___ Supplied information
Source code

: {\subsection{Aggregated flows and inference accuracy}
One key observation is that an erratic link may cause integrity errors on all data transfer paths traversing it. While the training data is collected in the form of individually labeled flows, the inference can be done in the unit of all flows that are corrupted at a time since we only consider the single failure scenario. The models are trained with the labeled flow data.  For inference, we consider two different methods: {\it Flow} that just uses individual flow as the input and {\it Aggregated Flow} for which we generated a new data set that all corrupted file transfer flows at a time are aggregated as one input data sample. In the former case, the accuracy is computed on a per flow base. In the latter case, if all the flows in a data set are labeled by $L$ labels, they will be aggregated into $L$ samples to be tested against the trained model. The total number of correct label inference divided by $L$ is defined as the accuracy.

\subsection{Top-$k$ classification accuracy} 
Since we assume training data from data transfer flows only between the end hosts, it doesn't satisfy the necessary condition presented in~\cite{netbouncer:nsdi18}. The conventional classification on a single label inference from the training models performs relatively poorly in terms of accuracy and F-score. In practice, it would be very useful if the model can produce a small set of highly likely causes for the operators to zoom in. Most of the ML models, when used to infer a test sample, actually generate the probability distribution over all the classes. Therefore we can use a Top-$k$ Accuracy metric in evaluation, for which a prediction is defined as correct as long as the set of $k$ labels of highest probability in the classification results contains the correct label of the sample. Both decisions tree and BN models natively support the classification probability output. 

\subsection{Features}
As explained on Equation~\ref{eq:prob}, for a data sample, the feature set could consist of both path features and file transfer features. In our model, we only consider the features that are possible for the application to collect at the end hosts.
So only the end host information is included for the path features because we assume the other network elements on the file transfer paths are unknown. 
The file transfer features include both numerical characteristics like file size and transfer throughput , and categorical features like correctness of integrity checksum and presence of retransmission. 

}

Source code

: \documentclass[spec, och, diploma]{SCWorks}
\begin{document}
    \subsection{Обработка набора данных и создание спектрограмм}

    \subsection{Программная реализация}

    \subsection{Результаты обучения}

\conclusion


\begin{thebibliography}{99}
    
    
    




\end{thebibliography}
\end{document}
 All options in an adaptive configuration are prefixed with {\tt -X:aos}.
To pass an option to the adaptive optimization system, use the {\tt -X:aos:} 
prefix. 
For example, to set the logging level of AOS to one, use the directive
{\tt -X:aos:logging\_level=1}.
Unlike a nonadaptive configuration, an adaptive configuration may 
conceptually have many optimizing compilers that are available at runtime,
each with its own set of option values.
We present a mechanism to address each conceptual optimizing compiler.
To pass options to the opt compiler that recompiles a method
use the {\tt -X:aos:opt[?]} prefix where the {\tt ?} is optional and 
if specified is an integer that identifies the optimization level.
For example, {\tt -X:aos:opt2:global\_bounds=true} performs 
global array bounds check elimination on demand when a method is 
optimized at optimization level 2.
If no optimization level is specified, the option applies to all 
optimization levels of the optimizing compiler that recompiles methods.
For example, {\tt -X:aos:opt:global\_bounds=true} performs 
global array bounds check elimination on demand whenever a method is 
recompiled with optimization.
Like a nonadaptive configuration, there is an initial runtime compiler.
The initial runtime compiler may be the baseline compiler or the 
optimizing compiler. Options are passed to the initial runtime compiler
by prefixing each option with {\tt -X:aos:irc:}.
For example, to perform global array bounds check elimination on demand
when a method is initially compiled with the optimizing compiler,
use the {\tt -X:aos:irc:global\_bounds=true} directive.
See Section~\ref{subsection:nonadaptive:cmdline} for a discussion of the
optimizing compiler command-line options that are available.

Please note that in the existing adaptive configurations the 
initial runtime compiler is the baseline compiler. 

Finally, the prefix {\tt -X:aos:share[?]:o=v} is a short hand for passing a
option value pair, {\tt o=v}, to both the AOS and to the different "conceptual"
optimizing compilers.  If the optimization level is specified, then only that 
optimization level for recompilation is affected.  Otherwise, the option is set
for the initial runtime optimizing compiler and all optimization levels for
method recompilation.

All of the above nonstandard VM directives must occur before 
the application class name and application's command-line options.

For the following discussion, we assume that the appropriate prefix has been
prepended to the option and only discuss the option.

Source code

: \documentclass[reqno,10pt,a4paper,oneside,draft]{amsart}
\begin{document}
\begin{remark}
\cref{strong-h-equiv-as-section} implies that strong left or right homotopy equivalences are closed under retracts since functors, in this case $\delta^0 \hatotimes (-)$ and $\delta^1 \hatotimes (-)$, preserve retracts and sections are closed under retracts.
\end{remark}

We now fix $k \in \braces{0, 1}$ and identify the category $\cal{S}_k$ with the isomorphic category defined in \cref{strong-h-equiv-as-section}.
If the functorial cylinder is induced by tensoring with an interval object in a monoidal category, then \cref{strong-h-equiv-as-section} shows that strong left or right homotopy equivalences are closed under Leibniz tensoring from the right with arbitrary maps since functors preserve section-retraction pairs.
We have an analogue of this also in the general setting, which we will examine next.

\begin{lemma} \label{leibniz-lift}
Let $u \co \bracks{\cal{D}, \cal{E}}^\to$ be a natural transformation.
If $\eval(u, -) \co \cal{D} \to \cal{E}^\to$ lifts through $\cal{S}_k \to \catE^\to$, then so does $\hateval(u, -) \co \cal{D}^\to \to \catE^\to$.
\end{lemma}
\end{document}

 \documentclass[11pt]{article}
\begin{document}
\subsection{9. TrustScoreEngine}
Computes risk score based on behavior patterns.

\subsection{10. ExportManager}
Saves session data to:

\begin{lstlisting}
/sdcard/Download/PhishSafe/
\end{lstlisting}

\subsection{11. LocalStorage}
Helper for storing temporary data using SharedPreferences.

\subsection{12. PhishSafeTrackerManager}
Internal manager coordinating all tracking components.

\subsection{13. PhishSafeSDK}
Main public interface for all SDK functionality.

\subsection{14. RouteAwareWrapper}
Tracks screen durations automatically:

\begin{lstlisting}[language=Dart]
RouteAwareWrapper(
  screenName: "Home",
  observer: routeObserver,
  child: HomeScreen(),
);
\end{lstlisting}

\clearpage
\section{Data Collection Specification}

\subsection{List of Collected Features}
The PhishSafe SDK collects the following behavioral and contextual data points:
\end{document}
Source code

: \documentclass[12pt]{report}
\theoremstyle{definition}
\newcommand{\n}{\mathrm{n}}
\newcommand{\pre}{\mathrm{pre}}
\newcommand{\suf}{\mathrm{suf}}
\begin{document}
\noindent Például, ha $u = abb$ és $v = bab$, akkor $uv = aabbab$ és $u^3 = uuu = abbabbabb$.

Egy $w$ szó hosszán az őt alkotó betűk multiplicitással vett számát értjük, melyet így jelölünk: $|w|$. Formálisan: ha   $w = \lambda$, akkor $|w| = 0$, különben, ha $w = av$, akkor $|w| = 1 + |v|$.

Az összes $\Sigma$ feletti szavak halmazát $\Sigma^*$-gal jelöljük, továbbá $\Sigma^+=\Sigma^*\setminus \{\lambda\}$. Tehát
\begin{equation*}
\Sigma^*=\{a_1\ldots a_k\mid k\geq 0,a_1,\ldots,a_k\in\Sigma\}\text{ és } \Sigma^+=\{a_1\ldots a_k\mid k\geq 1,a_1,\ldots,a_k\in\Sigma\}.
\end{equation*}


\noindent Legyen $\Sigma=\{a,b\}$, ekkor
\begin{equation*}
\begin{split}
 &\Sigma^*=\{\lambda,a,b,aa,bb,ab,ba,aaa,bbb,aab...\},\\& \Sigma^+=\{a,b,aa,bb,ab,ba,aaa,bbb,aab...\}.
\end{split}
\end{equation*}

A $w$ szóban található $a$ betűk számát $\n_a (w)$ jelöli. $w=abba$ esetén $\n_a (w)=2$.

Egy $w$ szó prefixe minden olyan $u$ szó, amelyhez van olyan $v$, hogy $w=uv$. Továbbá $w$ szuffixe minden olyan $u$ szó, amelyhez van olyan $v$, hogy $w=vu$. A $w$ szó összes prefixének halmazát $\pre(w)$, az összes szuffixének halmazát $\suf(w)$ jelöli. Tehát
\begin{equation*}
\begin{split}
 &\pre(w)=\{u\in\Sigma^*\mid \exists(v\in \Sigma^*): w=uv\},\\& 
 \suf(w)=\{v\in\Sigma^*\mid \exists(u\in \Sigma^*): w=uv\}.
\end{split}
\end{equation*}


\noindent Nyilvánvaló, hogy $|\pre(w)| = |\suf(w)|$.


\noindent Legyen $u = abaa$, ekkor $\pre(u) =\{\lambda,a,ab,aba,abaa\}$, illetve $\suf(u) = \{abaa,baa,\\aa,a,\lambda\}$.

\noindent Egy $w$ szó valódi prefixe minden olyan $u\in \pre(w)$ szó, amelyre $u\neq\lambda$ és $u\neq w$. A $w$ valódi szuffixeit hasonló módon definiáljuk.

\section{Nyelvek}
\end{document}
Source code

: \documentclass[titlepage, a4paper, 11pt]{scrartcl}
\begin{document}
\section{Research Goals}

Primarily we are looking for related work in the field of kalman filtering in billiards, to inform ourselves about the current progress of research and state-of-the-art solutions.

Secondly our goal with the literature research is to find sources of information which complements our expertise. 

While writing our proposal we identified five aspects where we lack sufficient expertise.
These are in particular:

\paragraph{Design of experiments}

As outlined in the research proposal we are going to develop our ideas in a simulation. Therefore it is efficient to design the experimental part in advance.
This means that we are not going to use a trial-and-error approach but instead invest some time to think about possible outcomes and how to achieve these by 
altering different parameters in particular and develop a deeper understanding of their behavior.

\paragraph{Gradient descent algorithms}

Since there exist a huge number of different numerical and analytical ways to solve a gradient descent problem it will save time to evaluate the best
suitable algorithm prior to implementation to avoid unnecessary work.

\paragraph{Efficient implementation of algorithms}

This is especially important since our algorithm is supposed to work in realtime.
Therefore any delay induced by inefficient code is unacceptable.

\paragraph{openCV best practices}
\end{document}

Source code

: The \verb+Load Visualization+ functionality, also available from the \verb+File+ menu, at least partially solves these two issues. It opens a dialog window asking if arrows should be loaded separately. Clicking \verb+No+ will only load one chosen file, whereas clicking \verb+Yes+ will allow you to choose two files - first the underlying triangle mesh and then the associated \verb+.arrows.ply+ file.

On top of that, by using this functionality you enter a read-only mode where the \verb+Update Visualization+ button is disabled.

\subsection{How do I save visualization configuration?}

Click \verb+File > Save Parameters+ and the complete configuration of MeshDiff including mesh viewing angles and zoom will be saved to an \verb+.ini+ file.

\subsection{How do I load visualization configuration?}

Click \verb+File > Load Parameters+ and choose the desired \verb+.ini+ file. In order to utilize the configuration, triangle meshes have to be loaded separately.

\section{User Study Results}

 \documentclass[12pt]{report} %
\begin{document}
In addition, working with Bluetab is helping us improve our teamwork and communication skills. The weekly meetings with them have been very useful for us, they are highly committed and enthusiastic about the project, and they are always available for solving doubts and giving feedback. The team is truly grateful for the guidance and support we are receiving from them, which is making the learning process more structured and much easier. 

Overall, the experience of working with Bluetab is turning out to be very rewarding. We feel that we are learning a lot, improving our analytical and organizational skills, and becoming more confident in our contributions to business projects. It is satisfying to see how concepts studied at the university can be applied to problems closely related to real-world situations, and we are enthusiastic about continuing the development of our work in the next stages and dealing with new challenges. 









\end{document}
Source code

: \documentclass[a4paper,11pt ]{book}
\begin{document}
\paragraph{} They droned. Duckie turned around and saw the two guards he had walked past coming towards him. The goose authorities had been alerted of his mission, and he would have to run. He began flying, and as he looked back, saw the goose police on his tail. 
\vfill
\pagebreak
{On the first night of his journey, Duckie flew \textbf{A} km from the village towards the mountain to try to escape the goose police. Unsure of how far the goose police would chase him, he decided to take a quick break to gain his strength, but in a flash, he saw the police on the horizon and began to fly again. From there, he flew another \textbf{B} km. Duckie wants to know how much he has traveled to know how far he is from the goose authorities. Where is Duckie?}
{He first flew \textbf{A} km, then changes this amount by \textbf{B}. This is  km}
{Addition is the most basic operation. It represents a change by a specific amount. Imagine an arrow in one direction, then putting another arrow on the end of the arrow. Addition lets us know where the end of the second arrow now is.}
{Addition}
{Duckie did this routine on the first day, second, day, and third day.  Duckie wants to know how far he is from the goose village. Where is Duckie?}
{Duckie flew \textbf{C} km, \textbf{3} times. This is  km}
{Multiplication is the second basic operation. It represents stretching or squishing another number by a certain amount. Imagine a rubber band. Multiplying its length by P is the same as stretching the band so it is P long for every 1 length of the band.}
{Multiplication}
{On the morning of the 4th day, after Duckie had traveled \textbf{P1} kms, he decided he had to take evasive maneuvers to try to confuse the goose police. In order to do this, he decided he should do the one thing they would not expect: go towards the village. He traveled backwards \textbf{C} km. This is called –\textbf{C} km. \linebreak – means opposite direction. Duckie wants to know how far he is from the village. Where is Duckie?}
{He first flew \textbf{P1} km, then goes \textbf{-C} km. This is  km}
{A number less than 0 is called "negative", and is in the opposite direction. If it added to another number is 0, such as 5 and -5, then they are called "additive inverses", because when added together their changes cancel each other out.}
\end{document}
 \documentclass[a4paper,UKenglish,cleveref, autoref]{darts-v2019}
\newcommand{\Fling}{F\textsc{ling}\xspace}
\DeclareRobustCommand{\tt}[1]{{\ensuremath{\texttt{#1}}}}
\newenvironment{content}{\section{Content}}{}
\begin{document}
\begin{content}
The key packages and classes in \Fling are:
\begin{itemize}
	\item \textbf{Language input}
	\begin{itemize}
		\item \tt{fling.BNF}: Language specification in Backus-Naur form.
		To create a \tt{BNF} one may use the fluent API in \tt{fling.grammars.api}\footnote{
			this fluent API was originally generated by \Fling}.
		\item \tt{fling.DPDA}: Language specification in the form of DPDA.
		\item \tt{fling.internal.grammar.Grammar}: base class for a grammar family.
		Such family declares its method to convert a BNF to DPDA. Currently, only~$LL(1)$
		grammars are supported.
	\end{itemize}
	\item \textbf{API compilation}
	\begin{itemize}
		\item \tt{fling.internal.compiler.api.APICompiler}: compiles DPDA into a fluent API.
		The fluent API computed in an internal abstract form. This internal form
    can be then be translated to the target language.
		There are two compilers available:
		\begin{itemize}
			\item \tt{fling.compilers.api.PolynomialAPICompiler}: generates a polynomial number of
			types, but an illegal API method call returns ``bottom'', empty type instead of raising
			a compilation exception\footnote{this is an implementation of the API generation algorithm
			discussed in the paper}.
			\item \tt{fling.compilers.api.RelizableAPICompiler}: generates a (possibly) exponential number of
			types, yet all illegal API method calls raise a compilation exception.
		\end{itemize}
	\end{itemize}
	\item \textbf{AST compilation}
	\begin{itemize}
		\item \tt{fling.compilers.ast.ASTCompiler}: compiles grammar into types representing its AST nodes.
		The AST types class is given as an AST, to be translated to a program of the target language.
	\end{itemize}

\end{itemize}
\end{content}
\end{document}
______
Exercise instructions :: Copy the lines above exactly. Start with the line containing "On top of that, by", end with the line containing "I load visualization", and include both.

Task response ::
On top of that, by using this functionality you enter a read-only mode where the \verb+Update Visualization+ button is disabled.

\subsection{How do I save visualization configuration?}

Click \verb+File > Save Parameters+ and the complete configuration of MeshDiff including mesh viewing angles and zoom will be saved to an \verb+.ini+ file.

\subsection{How do I load visualization configuration?}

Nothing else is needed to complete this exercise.